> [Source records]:
..............................

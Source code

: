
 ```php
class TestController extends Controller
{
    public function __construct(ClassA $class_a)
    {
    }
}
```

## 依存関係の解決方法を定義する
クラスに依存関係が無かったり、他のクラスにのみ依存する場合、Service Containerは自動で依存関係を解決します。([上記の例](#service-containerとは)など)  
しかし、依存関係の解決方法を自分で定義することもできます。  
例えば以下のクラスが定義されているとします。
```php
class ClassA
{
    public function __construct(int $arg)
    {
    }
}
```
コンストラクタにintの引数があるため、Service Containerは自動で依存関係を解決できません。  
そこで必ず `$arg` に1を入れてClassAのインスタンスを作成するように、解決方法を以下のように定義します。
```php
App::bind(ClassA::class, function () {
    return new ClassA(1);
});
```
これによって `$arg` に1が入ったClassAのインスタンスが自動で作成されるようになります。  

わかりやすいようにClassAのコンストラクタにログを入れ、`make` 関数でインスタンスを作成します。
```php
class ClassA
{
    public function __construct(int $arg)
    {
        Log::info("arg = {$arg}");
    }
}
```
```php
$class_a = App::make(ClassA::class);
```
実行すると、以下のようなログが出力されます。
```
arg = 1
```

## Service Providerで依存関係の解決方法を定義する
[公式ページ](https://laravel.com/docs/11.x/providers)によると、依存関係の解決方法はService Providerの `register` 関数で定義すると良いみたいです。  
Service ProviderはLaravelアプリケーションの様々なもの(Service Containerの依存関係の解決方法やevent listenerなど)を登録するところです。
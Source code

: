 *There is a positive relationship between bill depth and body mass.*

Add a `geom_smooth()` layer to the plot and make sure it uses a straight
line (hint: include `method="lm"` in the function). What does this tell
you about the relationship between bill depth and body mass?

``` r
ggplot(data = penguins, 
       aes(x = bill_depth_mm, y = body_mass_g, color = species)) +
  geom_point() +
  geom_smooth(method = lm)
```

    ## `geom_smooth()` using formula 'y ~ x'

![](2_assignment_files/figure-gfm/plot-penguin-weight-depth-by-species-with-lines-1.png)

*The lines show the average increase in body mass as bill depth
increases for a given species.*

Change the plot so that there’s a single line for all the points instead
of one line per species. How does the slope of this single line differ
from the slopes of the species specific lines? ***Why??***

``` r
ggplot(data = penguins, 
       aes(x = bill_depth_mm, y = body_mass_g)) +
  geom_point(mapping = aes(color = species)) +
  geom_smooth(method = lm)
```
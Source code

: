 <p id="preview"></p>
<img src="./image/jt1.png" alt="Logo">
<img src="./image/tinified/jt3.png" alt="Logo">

..............................

> [Activity]:
Transcribe the entries above word for word, from the first line through the line containing "## Service Providerで依存関係の解決方法を定義する", and nothing else.

> [Task answer]:
Source code

:
 ```php
class TestController extends Controller
{
    public function __construct(ClassA $class_a)
    {
    }
}
```

## 依存関係の解決方法を定義する
クラスに依存関係が無かったり、他のクラスにのみ依存する場合、Service Containerは自動で依存関係を解決します。([上記の例](#service-containerとは)など)  
しかし、依存関係の解決方法を自分で定義することもできます。  
例えば以下のクラスが定義されているとします。
```php
class ClassA
{
    public function __construct(int $arg)
    {
    }
}
```
コンストラクタにintの引数があるため、Service Containerは自動で依存関係を解決できません。  
そこで必ず `$arg` に1を入れてClassAのインスタンスを作成するように、解決方法を以下のように定義します。
```php
App::bind(ClassA::class, function () {
    return new ClassA(1);
});
```
これによって `$arg` に1が入ったClassAのインスタンスが自動で作成されるようになります。  

わかりやすいようにClassAのコンストラクタにログを入れ、`make` 関数でインスタンスを作成します。
```php
class ClassA
{
    public function __construct(int $arg)
    {
        Log::info("arg = {$arg}");
    }
}
```
```php
$class_a = App::make(ClassA::class);
```
実行すると、以下のようなログが出力されます。
```
arg = 1
```

## Service Providerで依存関係の解決方法を定義する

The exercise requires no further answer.